- [Task data]
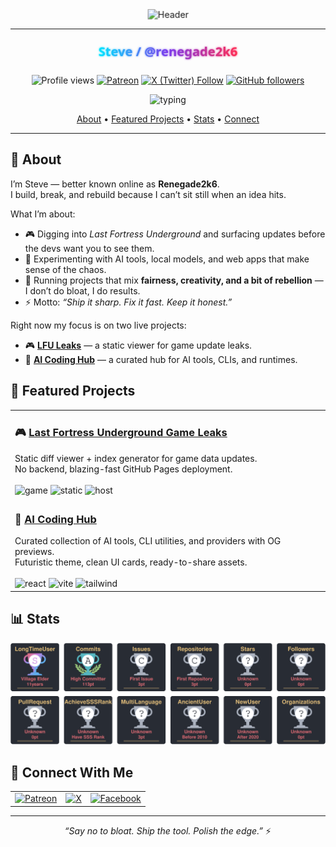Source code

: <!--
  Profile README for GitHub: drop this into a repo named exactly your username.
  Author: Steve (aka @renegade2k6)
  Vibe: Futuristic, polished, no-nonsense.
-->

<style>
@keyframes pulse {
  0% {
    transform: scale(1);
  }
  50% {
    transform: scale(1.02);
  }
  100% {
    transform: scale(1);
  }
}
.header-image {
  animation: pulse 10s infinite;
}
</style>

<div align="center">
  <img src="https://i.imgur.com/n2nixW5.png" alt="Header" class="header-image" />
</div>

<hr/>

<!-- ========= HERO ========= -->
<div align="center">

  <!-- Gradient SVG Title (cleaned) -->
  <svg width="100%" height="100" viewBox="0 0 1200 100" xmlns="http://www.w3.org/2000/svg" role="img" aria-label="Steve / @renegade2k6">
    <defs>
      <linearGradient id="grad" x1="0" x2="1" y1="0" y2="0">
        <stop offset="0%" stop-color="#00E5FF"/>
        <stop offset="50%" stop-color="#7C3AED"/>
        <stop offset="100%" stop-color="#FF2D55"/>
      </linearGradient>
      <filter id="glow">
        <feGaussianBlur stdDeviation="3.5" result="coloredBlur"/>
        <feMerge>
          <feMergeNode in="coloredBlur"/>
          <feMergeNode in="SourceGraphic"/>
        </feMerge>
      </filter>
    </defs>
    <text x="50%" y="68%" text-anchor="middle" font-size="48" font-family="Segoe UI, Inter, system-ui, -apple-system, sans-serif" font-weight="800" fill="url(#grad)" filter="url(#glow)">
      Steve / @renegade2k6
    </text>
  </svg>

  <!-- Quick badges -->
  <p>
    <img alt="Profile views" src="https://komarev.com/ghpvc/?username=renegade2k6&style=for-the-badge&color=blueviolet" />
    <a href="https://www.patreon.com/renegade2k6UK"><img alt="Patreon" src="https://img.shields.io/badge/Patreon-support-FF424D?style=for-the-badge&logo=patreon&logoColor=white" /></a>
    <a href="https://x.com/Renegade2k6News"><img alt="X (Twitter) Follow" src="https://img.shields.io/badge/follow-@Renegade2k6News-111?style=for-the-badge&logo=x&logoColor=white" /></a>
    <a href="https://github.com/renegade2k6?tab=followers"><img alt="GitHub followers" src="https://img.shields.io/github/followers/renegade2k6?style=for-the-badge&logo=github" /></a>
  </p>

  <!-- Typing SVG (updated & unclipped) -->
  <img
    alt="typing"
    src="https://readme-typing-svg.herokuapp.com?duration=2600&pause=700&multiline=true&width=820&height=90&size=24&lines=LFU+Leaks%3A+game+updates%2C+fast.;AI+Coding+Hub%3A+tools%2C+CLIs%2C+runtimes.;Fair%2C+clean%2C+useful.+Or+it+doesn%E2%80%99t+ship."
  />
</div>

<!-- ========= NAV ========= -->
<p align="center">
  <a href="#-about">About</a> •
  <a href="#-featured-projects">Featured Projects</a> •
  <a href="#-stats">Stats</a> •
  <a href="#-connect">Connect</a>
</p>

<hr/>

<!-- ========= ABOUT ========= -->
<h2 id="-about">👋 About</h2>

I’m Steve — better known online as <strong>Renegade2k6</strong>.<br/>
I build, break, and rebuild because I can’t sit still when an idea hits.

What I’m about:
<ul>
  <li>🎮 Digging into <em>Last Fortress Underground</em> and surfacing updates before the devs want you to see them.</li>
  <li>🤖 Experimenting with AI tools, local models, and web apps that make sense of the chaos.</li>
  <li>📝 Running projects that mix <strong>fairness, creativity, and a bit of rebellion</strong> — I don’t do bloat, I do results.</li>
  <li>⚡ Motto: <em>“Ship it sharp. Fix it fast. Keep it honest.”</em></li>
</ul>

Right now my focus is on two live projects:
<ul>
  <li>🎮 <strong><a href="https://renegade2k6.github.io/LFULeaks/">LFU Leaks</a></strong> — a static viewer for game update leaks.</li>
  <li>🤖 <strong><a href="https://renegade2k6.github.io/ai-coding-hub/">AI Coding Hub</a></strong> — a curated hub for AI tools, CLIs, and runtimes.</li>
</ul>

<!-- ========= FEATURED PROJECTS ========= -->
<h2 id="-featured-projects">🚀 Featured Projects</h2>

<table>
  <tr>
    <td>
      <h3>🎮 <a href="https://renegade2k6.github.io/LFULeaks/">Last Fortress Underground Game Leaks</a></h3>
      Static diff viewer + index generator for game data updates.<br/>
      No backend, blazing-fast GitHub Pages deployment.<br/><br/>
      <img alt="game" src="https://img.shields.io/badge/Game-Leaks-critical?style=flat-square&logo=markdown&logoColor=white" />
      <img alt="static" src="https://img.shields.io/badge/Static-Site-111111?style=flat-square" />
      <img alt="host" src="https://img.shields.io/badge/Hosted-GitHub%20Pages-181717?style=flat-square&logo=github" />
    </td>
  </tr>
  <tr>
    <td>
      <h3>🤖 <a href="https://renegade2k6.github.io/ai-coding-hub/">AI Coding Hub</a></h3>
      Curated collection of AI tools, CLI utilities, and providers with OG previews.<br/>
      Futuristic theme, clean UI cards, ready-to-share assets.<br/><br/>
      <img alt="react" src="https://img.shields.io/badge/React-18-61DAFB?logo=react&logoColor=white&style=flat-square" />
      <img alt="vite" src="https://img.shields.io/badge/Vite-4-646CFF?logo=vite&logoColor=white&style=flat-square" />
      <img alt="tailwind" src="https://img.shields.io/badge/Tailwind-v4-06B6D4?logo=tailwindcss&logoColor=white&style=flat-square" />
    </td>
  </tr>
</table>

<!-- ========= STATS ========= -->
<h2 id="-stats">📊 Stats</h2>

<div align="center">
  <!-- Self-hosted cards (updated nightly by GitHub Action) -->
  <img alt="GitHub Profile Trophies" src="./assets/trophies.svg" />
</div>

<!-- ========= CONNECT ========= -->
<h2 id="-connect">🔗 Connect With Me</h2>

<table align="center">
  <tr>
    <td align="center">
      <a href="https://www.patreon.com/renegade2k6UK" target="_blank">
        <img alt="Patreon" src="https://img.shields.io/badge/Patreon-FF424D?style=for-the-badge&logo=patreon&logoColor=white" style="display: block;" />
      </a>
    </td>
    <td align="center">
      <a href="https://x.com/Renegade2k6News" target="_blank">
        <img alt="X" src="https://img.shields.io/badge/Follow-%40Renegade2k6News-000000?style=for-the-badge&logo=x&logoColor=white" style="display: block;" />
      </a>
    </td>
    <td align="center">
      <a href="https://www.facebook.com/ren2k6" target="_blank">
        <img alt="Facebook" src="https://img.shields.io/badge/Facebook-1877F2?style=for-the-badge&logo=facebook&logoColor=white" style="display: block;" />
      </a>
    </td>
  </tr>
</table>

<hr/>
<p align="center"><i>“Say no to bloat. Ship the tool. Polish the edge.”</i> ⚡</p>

...

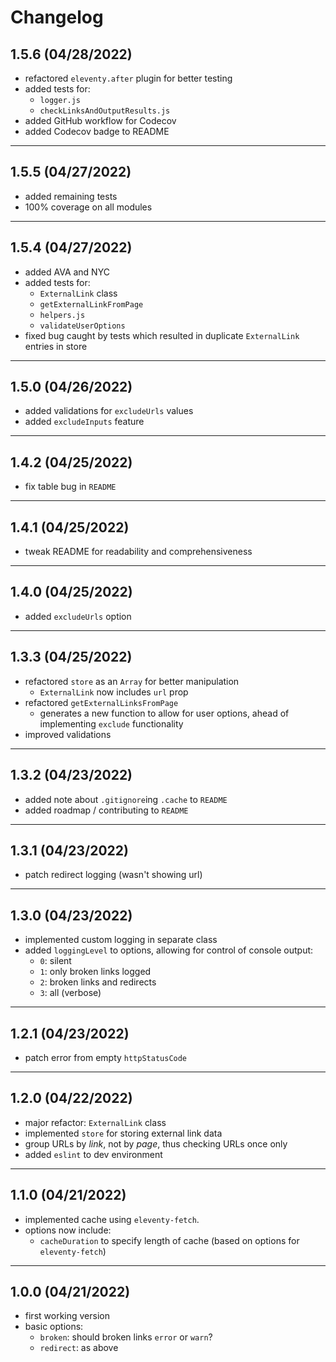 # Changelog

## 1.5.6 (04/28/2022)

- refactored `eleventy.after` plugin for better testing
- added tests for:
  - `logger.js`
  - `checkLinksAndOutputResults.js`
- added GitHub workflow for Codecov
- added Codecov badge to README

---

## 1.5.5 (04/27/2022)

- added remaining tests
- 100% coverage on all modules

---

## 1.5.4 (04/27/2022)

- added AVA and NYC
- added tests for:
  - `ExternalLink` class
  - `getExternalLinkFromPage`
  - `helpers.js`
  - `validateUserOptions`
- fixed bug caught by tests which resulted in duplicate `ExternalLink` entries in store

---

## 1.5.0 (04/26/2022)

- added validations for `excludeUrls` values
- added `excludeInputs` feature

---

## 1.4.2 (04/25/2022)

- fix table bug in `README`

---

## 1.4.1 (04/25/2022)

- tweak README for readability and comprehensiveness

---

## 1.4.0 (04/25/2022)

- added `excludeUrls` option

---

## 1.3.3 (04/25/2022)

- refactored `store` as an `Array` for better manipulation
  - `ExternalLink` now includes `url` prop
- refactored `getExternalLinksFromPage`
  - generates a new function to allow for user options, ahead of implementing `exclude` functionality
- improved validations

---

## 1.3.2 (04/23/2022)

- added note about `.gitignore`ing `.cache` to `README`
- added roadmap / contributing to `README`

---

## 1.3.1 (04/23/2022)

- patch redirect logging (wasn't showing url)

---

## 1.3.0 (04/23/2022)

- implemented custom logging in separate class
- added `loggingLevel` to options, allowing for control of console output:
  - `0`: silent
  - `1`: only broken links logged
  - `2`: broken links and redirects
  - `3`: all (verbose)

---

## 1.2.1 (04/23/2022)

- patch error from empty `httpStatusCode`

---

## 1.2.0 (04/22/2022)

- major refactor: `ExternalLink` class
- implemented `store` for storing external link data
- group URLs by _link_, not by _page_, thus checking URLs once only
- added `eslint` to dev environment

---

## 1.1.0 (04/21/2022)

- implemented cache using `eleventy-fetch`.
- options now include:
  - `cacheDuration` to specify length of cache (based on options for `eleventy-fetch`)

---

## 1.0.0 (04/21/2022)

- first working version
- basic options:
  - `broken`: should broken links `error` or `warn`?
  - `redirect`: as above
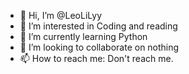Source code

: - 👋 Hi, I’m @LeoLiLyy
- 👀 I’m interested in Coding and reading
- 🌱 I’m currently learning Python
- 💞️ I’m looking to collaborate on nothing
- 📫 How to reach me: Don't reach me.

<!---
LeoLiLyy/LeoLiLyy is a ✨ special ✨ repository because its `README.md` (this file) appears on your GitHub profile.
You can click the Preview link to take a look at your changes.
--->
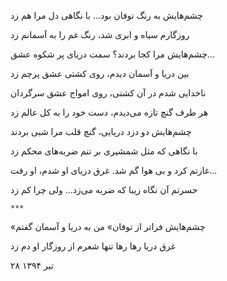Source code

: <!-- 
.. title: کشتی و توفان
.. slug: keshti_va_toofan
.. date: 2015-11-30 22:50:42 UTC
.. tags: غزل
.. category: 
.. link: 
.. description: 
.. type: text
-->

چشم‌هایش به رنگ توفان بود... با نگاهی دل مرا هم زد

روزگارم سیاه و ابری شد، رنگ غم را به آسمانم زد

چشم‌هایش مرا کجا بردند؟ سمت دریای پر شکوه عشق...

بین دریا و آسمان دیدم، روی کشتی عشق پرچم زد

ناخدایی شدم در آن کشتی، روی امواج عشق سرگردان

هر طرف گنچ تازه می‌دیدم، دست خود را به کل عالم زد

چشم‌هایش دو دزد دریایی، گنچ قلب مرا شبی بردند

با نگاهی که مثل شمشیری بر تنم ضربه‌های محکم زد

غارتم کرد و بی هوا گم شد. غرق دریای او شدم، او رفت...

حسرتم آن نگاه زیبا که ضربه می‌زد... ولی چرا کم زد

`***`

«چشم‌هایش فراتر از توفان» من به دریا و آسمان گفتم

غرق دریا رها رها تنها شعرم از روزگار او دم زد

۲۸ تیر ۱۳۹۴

---

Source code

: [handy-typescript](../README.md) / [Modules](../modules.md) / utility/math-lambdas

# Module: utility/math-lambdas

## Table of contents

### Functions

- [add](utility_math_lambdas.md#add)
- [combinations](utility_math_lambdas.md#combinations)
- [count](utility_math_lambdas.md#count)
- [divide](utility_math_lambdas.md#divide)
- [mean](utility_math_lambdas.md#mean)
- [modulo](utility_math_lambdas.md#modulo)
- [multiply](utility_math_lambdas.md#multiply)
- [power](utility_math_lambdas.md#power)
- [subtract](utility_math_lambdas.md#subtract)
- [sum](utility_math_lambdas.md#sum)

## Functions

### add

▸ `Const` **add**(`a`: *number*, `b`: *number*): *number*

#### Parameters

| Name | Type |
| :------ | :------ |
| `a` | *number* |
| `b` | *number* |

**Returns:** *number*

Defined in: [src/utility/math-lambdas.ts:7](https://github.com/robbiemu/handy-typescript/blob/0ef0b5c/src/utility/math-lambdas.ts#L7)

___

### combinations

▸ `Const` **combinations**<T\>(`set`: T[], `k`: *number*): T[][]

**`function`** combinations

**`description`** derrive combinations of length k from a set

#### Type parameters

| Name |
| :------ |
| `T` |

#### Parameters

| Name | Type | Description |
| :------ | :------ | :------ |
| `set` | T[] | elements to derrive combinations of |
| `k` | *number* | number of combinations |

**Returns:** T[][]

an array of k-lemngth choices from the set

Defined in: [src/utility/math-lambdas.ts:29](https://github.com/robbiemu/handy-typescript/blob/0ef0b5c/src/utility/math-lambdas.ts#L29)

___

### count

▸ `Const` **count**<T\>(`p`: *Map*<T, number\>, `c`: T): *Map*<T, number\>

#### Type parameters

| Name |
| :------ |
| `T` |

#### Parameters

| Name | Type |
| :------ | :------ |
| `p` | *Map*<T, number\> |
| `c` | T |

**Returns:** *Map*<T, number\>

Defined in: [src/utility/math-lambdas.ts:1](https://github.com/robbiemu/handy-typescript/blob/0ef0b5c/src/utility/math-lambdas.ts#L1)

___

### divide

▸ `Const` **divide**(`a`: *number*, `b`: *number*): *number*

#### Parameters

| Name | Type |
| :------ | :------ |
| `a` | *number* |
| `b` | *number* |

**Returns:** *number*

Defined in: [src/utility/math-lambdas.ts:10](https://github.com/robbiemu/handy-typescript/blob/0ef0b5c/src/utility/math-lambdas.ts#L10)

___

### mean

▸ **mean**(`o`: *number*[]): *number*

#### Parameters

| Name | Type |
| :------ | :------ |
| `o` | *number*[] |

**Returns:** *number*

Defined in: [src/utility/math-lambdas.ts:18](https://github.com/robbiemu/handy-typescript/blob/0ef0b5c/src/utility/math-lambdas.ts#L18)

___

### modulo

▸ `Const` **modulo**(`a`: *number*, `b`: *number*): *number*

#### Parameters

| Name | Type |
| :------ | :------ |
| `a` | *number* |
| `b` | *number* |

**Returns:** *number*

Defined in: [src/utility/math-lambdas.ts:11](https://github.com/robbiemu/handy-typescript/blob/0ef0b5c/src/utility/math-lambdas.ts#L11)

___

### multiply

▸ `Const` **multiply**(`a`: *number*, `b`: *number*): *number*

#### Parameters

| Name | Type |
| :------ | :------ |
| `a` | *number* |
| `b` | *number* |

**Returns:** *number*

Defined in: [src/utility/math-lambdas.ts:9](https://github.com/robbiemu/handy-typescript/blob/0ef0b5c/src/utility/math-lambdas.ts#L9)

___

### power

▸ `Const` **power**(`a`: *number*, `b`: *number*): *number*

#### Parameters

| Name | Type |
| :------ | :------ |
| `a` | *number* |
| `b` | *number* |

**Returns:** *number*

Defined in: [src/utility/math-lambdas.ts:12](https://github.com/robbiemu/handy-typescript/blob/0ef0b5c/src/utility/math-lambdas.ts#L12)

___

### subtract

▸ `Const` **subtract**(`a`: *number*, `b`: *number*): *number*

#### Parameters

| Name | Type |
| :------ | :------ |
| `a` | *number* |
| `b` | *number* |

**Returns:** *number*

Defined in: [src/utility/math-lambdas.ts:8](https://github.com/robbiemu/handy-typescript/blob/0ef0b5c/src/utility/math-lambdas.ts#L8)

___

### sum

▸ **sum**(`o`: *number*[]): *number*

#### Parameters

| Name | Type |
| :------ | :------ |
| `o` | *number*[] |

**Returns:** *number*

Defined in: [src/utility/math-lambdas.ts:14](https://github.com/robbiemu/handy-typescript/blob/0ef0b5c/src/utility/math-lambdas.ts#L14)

- [Work instructions] Scan the entries for the word "robbiemu". Report each line that has it.

- [Result for this exercise]
Defined in: [src/utility/math-lambdas.ts:7](https://github.com/robbiemu/handy-typescript/blob/0ef0b5c/src/utility/math-lambdas.ts#L7)
Defined in: [src/utility/math-lambdas.ts:29](https://github.com/robbiemu/handy-typescript/blob/0ef0b5c/src/utility/math-lambdas.ts#L29)
Defined in: [src/utility/math-lambdas.ts:1](https://github.com/robbiemu/handy-typescript/blob/0ef0b5c/src/utility/math-lambdas.ts#L1)
Defined in: [src/utility/math-lambdas.ts:10](https://github.com/robbiemu/handy-typescript/blob/0ef0b5c/src/utility/math-lambdas.ts#L10)
Defined in: [src/utility/math-lambdas.ts:18](https://github.com/robbiemu/handy-typescript/blob/0ef0b5c/src/utility/math-lambdas.ts#L18)
Defined in: [src/utility/math-lambdas.ts:11](https://github.com/robbiemu/handy-typescript/blob/0ef0b5c/src/utility/math-lambdas.ts#L11)
Defined in: [src/utility/math-lambdas.ts:9](https://github.com/robbiemu/handy-typescript/blob/0ef0b5c/src/utility/math-lambdas.ts#L9)
Defined in: [src/utility/math-lambdas.ts:12](https://github.com/robbiemu/handy-typescript/blob/0ef0b5c/src/utility/math-lambdas.ts#L12)
Defined in: [src/utility/math-lambdas.ts:8](https://github.com/robbiemu/handy-typescript/blob/0ef0b5c/src/utility/math-lambdas.ts#L8)
Defined in: [src/utility/math-lambdas.ts:14](https://github.com/robbiemu/handy-typescript/blob/0ef0b5c/src/utility/math-lambdas.ts#L14)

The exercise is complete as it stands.